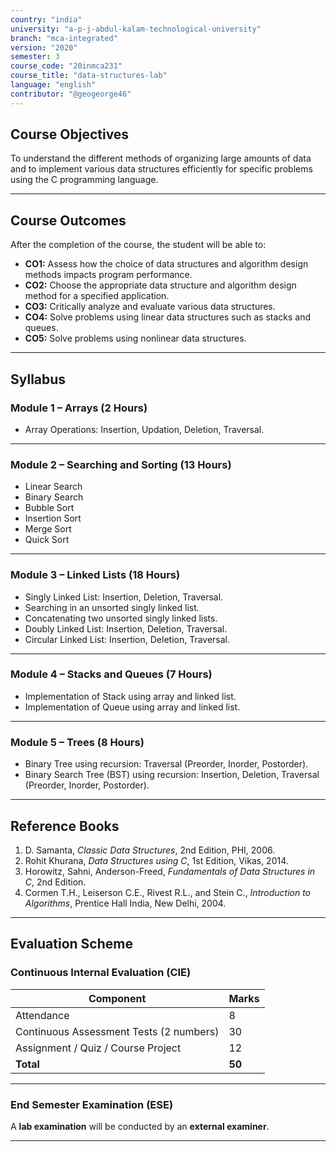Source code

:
 ```yaml
---
country: "india"
university: "a-p-j-abdul-kalam-technological-university"
branch: "mca-integrated"
version: "2020"
semester: 3
course_code: "20inmca231"
course_title: "data-structures-lab"
language: "english"
contributor: "@geogeorge46"
---
```


## Course Objectives
To understand the different methods of organizing large amounts of data and to implement various data structures efficiently for specific problems using the C programming language.

---

## Course Outcomes
After the completion of the course, the student will be able to:

- **CO1:** Assess how the choice of data structures and algorithm design methods impacts program performance.  
- **CO2:** Choose the appropriate data structure and algorithm design method for a specified application.  
- **CO3:** Critically analyze and evaluate various data structures.  
- **CO4:** Solve problems using linear data structures such as stacks and queues.  
- **CO5:** Solve problems using nonlinear data structures.

---

## Syllabus

### **Module 1 – Arrays (2 Hours)**
- Array Operations: Insertion, Updation, Deletion, Traversal.

---

### **Module 2 – Searching and Sorting (13 Hours)**
- Linear Search  
- Binary Search  
- Bubble Sort  
- Insertion Sort  
- Merge Sort  
- Quick Sort

---

### **Module 3 – Linked Lists (18 Hours)**
- Singly Linked List: Insertion, Deletion, Traversal.  
- Searching in an unsorted singly linked list.  
- Concatenating two unsorted singly linked lists.  
- Doubly Linked List: Insertion, Deletion, Traversal.  
- Circular Linked List: Insertion, Deletion, Traversal.

---

### **Module 4 – Stacks and Queues (7 Hours)**
- Implementation of Stack using array and linked list.  
- Implementation of Queue using array and linked list.

---

### **Module 5 – Trees (8 Hours)**
- Binary Tree using recursion: Traversal (Preorder, Inorder, Postorder).  
- Binary Search Tree (BST) using recursion: Insertion, Deletion, Traversal (Preorder, Inorder, Postorder).

---

## Reference Books
1. D. Samanta, *Classic Data Structures*, 2nd Edition, PHI, 2006.  
2. Rohit Khurana, *Data Structures using C*, 1st Edition, Vikas, 2014.  
3. Horowitz, Sahni, Anderson-Freed, *Fundamentals of Data Structures in C*, 2nd Edition.  
4. Cormen T.H., Leiserson C.E., Rivest R.L., and Stein C., *Introduction to Algorithms*, Prentice Hall India, New Delhi, 2004.

---

## Evaluation Scheme

### **Continuous Internal Evaluation (CIE)**
| Component | Marks |
|------------|-------|
| Attendance | 8 |
| Continuous Assessment Tests (2 numbers) | 30 |
| Assignment / Quiz / Course Project | 12 |
| **Total** | **50** |

---

### **End Semester Examination (ESE)**
A **lab examination** will be conducted by an **external examiner**.

---
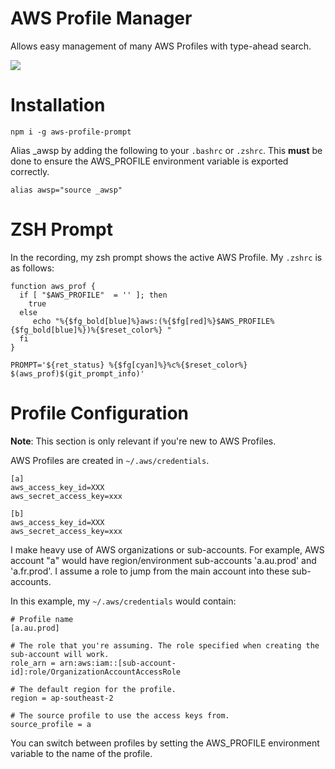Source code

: # AWS Profile Manager

Allows easy management of many AWS Profiles with type-ahead search.

![](/Users/Dan/Workspace/aws-profile-prompt/recording.gif)

# Installation

```shell
npm i -g aws-profile-prompt 
```
Alias _awsp by adding the following to your `.bashrc` or `.zshrc`. This **must** be done to ensure the AWS_PROFILE 
environment variable is exported correctly. 

```shell
alias awsp="source _awsp"
```

# ZSH Prompt

In the recording, my zsh prompt shows the active AWS Profile. My `.zshrc` is as follows:

```shell
function aws_prof {   
  if [ "$AWS_PROFILE"  = '' ]; then
    true
  else
     echo "%{$fg_bold[blue]%}aws:(%{$fg[red]%}$AWS_PROFILE%{$fg_bold[blue]%})%{$reset_color%} "
  fi
}

PROMPT='${ret_status} %{$fg[cyan]%}%c%{$reset_color%} $(aws_prof)$(git_prompt_info)'

```

# Profile Configuration

**Note**: This section is only relevant if you're new to AWS Profiles. 

AWS Profiles are created in `~/.aws/credentials`.

```shell
[a]
aws_access_key_id=XXX
aws_secret_access_key=xxx

[b]
aws_access_key_id=XXX
aws_secret_access_key=xxx
```

I make heavy use of AWS organizations or sub-accounts. For example, AWS account "a" would have region/environment 
sub-accounts 'a.au.prod' and 'a.fr.prod'. I assume a role to jump from the main account into these sub-accounts. 

In this example, my `~/.aws/credentials` would contain:

```shell
# Profile name
[a.au.prod]

# The role that you're assuming. The role specified when creating the sub-account will work.
role_arn = arn:aws:iam::[sub-account-id]:role/OrganizationAccountAccessRole

# The default region for the profile.
region = ap-southeast-2

# The source profile to use the access keys from.
source_profile = a
```

You can switch between profiles by setting the AWS_PROFILE environment variable to the name of the profile. 
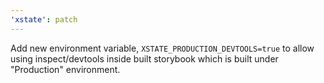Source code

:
 ```yaml
---
'xstate': patch
---
```


Add new environment variable, `XSTATE_PRODUCTION_DEVTOOLS=true` to allow using inspect/devtools inside built storybook which is built under "Production" environment.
-----
◆ The problem ◆
Without including any picture, repeat the data exactly.

◆ Written response ◆
Source code

:
 ```yaml
---
country: "india"
university: "a-p-j-abdul-kalam-technological-university"
branch: "mca-integrated"
version: "2020"
semester: 3
course_code: "20inmca231"
course_title: "data-structures-lab"
language: "english"
contributor: "@geogeorge46"
---
```


## Course Objectives
To understand the different methods of organizing large amounts of data and to implement various data structures efficiently for specific problems using the C programming language.

---

## Course Outcomes
After the completion of the course, the student will be able to:

- **CO1:** Assess how the choice of data structures and algorithm design methods impacts program performance.  
- **CO2:** Choose the appropriate data structure and algorithm design method for a specified application.  
- **CO3:** Critically analyze and evaluate various data structures.  
- **CO4:** Solve problems using linear data structures such as stacks and queues.  
- **CO5:** Solve problems using nonlinear data structures.

---

## Syllabus

### **Module 1 – Arrays (2 Hours)**
- Array Operations: Insertion, Updation, Deletion, Traversal.

---

### **Module 2 – Searching and Sorting (13 Hours)**
- Linear Search  
- Binary Search  
- Bubble Sort  
- Insertion Sort  
- Merge Sort  
- Quick Sort

---

### **Module 3 – Linked Lists (18 Hours)**
- Singly Linked List: Insertion, Deletion, Traversal.  
- Searching in an unsorted singly linked list.  
- Concatenating two unsorted singly linked lists.  
- Doubly Linked List: Insertion, Deletion, Traversal.  
- Circular Linked List: Insertion, Deletion, Traversal.

---

### **Module 4 – Stacks and Queues (7 Hours)**
- Implementation of Stack using array and linked list.  
- Implementation of Queue using array and linked list.

---

### **Module 5 – Trees (8 Hours)**
- Binary Tree using recursion: Traversal (Preorder, Inorder, Postorder).  
- Binary Search Tree (BST) using recursion: Insertion, Deletion, Traversal (Preorder, Inorder, Postorder).

---

## Reference Books
1. D. Samanta, *Classic Data Structures*, 2nd Edition, PHI, 2006.  
2. Rohit Khurana, *Data Structures using C*, 1st Edition, Vikas, 2014.  
3. Horowitz, Sahni, Anderson-Freed, *Fundamentals of Data Structures in C*, 2nd Edition.  
4. Cormen T.H., Leiserson C.E., Rivest R.L., and Stein C., *Introduction to Algorithms*, Prentice Hall India, New Delhi, 2004.

---

## Evaluation Scheme

### **Continuous Internal Evaluation (CIE)**
| Component | Marks |
|------------|-------|
| Attendance | 8 |
| Continuous Assessment Tests (2 numbers) | 30 |
| Assignment / Quiz / Course Project | 12 |
| **Total** | **50** |

---

### **End Semester Examination (ESE)**
A **lab examination** will be conducted by an **external examiner**.

---
Source code

: # AWS Profile Manager

Allows easy management of many AWS Profiles with type-ahead search.

![](/Users/Dan/Workspace/aws-profile-prompt/recording.gif)

# Installation

```shell
npm i -g aws-profile-prompt 
```
Alias _awsp by adding the following to your `.bashrc` or `.zshrc`. This **must** be done to ensure the AWS_PROFILE 
environment variable is exported correctly. 

```shell
alias awsp="source _awsp"
```

# ZSH Prompt

In the recording, my zsh prompt shows the active AWS Profile. My `.zshrc` is as follows:

```shell
function aws_prof {   
  if [ "$AWS_PROFILE"  = '' ]; then
    true
  else
     echo "%{$fg_bold[blue]%}aws:(%{$fg[red]%}$AWS_PROFILE%{$fg_bold[blue]%})%{$reset_color%} "
  fi
}

PROMPT='${ret_status} %{$fg[cyan]%}%c%{$reset_color%} $(aws_prof)$(git_prompt_info)'

```

# Profile Configuration

**Note**: This section is only relevant if you're new to AWS Profiles. 

AWS Profiles are created in `~/.aws/credentials`.

```shell
[a]
aws_access_key_id=XXX
aws_secret_access_key=xxx

[b]
aws_access_key_id=XXX
aws_secret_access_key=xxx
```

I make heavy use of AWS organizations or sub-accounts. For example, AWS account "a" would have region/environment 
sub-accounts 'a.au.prod' and 'a.fr.prod'. I assume a role to jump from the main account into these sub-accounts. 

In this example, my `~/.aws/credentials` would contain:

```shell
# Profile name
[a.au.prod]

# The role that you're assuming. The role specified when creating the sub-account will work.
role_arn = arn:aws:iam::[sub-account-id]:role/OrganizationAccountAccessRole

# The default region for the profile.
region = ap-southeast-2

# The source profile to use the access keys from.
source_profile = a
```

You can switch between profiles by setting the AWS_PROFILE environment variable to the name of the profile. 
Source code

:
 ```yaml
---
'xstate': patch
---
```


Add new environment variable, `XSTATE_PRODUCTION_DEVTOOLS=true` to allow using inspect/devtools inside built storybook which is built under "Production" environment.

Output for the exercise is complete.